- _Aim of the exercise_: Every line of the records that holds the word "female" should be copied out.

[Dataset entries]
• • • • • • •

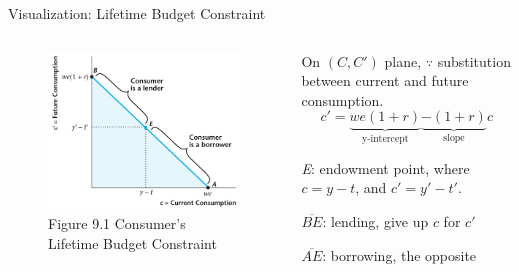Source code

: \documentclass[11pt,aspectratio=169,usenames,dvipsnames]{beamer}
\let\tempone\itemize
\let\temptwo\enditemize
\renewenvironment{itemize}{\tempone\addtolength{\itemsep}{\fill}}{\temptwo}
\begin{document}
\begin{frame}{Visualization: Lifetime Budget Constraint}
\label{slide:Visualization__Lifetime_Budget_Constraint}
    \begin{columns}
        \begin{column}{0.5\textwidth}
            \begin{figure}
                \caption{\scriptsize Figure 9.1 Consumer’s Lifetime Budget Constraint}
                \includegraphics[width=\textwidth]{./figures/Figure9_1.jpg}
            \end{figure}
        \end{column}
        \begin{column}{0.5\textwidth}
            On $ ( C, C' ) $ plane, $ \because $ substitution between current and future consumption.
            \begin{equation*}
                 c' = \underbrace{we ( 1+r )}_{\text{y-intercept}} \underbrace{-( 1+r )}_{\text{slope}} c
            \end{equation*}
            \begin{itemize}
                \item \textit{E}: \alert{endowment point}, where $ c = y-t $, and $ c' = y' - t' $.
                \item $\overline{BE}$: lending, give up $ c $ for $ c' $
                \item $\overline{AE}$: borrowing, the opposite
            \end{itemize}
        \end{column}
    \end{columns}
\end{frame}
\end{document}
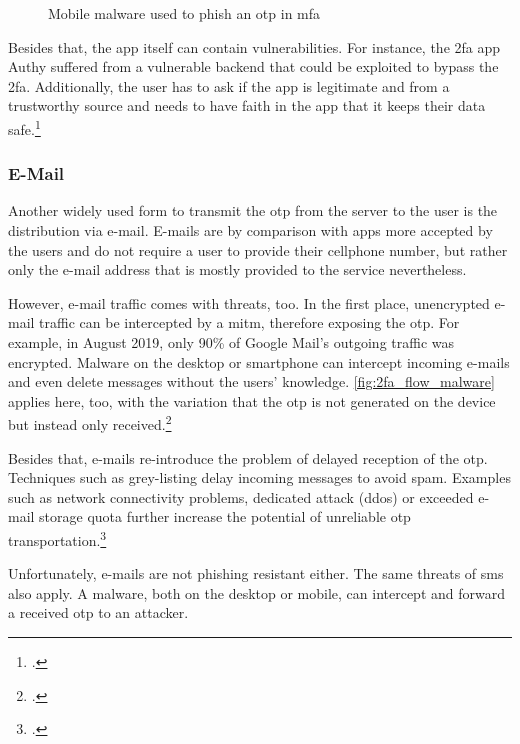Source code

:  \newpage
 
 \begin{figure}[hbt]
	\centering
	
	\caption[Mobile malware used to phish an \gls{otp} in \gls{mfa}]{Mobile malware used to phish an \gls{otp} in \gls{mfa}\footnotemark}
	\label{fig:2fa_flow_malware}
\end{figure}
 
 Besides that, the app itself can contain vulnerabilities. For instance, the \gls{2fa} app Authy suffered from a vulnerable backend that could be exploited to bypass the \gls{2fa}. Additionally, the user has to ask if the app is legitimate and from a trustworthy source and needs to have faith in the app that it keeps their data safe.\footcites[See][]{eset-bypass2fa}[See][]{sakurity-authy}
 
\subsubsection{E-Mail}

Another widely used form to transmit the \gls{otp} from the server to the user is the distribution via e-mail. E-mails are by comparison with apps more accepted by the users and do not require a user to provide their cellphone number, but rather only the e-mail address that is mostly provided to the service nevertheless.

However, e-mail traffic comes with threats, too. In the first place, unencrypted e-mail traffic can be intercepted by a \gls{mitm}, therefore exposing the \gls{otp}. For example, in August 2019, only 90\% of Google Mail's outgoing traffic was encrypted. Malware on the desktop or smartphone can intercept incoming e-mails and even delete messages without the users' knowledge. \autoref{fig:2fa_flow_malware} applies here, too, with the variation that the \gls{otp} is not generated on the device but instead only received.\footcites[See][]{email-encryption}

Besides that, e-mails re-introduce the problem of delayed reception of the \gls{otp}. Techniques such as grey-listing delay incoming messages to avoid spam. Examples such as network connectivity problems, dedicated attack (\gls{ddos}) or exceeded e-mail storage quota further increase the potential of unreliable \gls{otp} transportation.\footcites[See][]{rfc6647}

Unfortunately, e-mails are not phishing resistant either. The same threats of \gls{sms} also apply. A malware, both on the desktop or mobile, can intercept and forward a received \gls{otp} to an attacker.
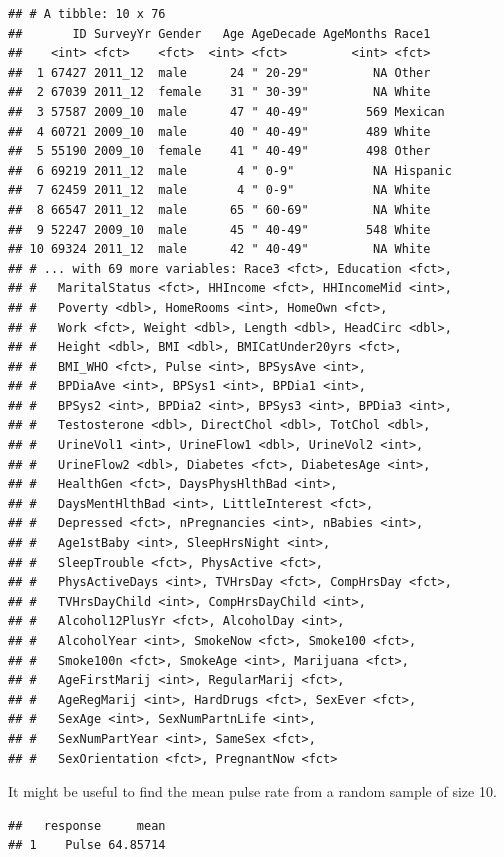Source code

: \documentclass[
]{book}
\begin{document}
\begin{verbatim}
## # A tibble: 10 x 76
##       ID SurveyYr Gender   Age AgeDecade AgeMonths Race1   
##    <int> <fct>    <fct>  <int> <fct>         <int> <fct>   
##  1 67427 2011_12  male      24 " 20-29"         NA Other   
##  2 67039 2011_12  female    31 " 30-39"         NA White   
##  3 57587 2009_10  male      47 " 40-49"        569 Mexican 
##  4 60721 2009_10  male      40 " 40-49"        489 White   
##  5 55190 2009_10  female    41 " 40-49"        498 Other   
##  6 69219 2011_12  male       4 " 0-9"           NA Hispanic
##  7 62459 2011_12  male       4 " 0-9"           NA White   
##  8 66547 2011_12  male      65 " 60-69"         NA White   
##  9 52247 2009_10  male      45 " 40-49"        548 White   
## 10 69324 2011_12  male      42 " 40-49"         NA White   
## # ... with 69 more variables: Race3 <fct>, Education <fct>,
## #   MaritalStatus <fct>, HHIncome <fct>, HHIncomeMid <int>,
## #   Poverty <dbl>, HomeRooms <int>, HomeOwn <fct>,
## #   Work <fct>, Weight <dbl>, Length <dbl>, HeadCirc <dbl>,
## #   Height <dbl>, BMI <dbl>, BMICatUnder20yrs <fct>,
## #   BMI_WHO <fct>, Pulse <int>, BPSysAve <int>,
## #   BPDiaAve <int>, BPSys1 <int>, BPDia1 <int>,
## #   BPSys2 <int>, BPDia2 <int>, BPSys3 <int>, BPDia3 <int>,
## #   Testosterone <dbl>, DirectChol <dbl>, TotChol <dbl>,
## #   UrineVol1 <int>, UrineFlow1 <dbl>, UrineVol2 <int>,
## #   UrineFlow2 <dbl>, Diabetes <fct>, DiabetesAge <int>,
## #   HealthGen <fct>, DaysPhysHlthBad <int>,
## #   DaysMentHlthBad <int>, LittleInterest <fct>,
## #   Depressed <fct>, nPregnancies <int>, nBabies <int>,
## #   Age1stBaby <int>, SleepHrsNight <int>,
## #   SleepTrouble <fct>, PhysActive <fct>,
## #   PhysActiveDays <int>, TVHrsDay <fct>, CompHrsDay <fct>,
## #   TVHrsDayChild <int>, CompHrsDayChild <int>,
## #   Alcohol12PlusYr <fct>, AlcoholDay <int>,
## #   AlcoholYear <int>, SmokeNow <fct>, Smoke100 <fct>,
## #   Smoke100n <fct>, SmokeAge <int>, Marijuana <fct>,
## #   AgeFirstMarij <int>, RegularMarij <fct>,
## #   AgeRegMarij <int>, HardDrugs <fct>, SexEver <fct>,
## #   SexAge <int>, SexNumPartnLife <int>,
## #   SexNumPartYear <int>, SameSex <fct>,
## #   SexOrientation <fct>, PregnantNow <fct>
\end{verbatim}

It might be useful to find the mean pulse rate from a random sample of size 10.

\begin{verbatim}
##   response     mean
## 1    Pulse 64.85714
\end{verbatim}
\end{document}
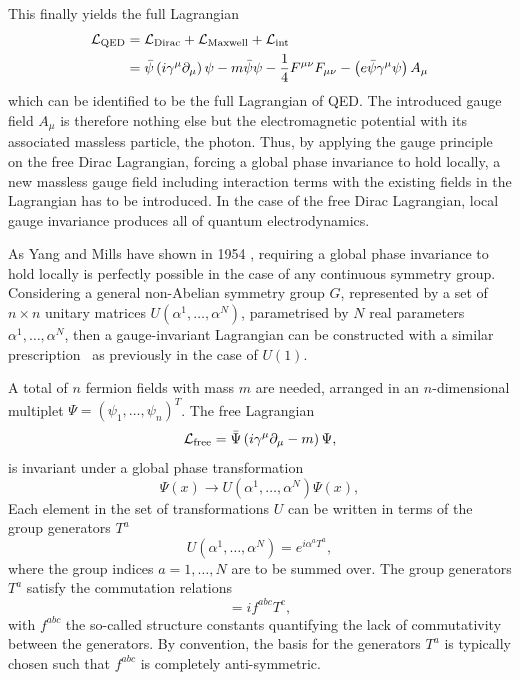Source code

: This finally yields the full Lagrangian
\begin{equation}
\begin{split}
		\mathcal{L}_\mathrm{QED} & = \mathcal{L}_\mathrm{Dirac} + \mathcal{L}_\mathrm{Maxwell} + \mathcal{L}_\mathrm{int} \\
	  				& = \bar{\psi}\left(i\gamma^\mu\partial_\mu\right)\psi - m\bar{\psi}\psi - \frac{1}{4}F^{\mu\nu}F_{\mu\nu} - \left(e\bar{\psi}\gamma^\mu\psi\right)A_\mu
\end{split}
\end{equation}
which can be identified to be the full Lagrangian of QED. The introduced gauge field $A_\mu$ is therefore nothing else but the electromagnetic potential with its associated massless particle, the photon. Thus, by applying the gauge principle on the free Dirac Lagrangian, \ie forcing a global phase invariance to hold locally, a new massless gauge field including interaction terms with the existing fields in the Lagrangian has to be introduced. In the case of the free Dirac Lagrangian, local gauge invariance produces all of quantum electrodynamics.

As Yang and Mills have shown in 1954 \cite{PhysRev.96.191}, requiring a global phase invariance to hold locally is perfectly possible in the case of any continuous symmetry group. Considering a general non-Abelian symmetry group $G$, represented by a set of $n\times n$ unitary matrices $U(\alpha^1,\dots,\alpha^N)$, parametrised by $N$ real parameters $\alpha^1,\dots,\alpha^N$, then a gauge-invariant Lagrangian can be constructed with a similar prescription~\cite{Brock:1354959} as previously in the case of $U(1)$. 

A total of $n$ fermion fields with mass $m$ are needed, arranged in an $n$-dimensional multiplet $\Psi = (\psi_1,\dots,\psi_n)^T$. The free Lagrangian 
\begin{equation}
	\mathcal{L}_\mathrm{free} = \bar{\Psi}\left(i\gamma^\mu\partial_\mu -m\right)\Psi,
	\label{eq:free_lagrangian}
\end{equation}
is invariant under a global phase transformation
\begin{equation}
	\Psi(x) \rightarrow U(\alpha^1,\dots,\alpha^N)\Psi(x),
\end{equation}
Each element in the set of transformations $U$ can be written in terms of the group generators $T^a$
\begin{equation}
	U(\alpha^1,\dots,\alpha^N) = e^{i\alpha^aT^a},
\end{equation}
where the group indices $a = 1,\dots,N$ are to be summed over. The group generators $T^a$ satisfy the commutation relations
\begin{equation}
	[T^a,T^b] = i f^{abc}T^c,
\end{equation}
with $f^{abc}$ the so-called structure constants quantifying the lack of commutativity between the generators. By convention, the basis for the generators $T^a$ is typically chosen such that $f^{abc}$ is completely anti-symmetric.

• • • • • • •

- _Task solution_:
##  2 67039 2011_12  female    31 " 30-39"         NA White   
##  5 55190 2009_10  female    41 " 40-49"        498 Other   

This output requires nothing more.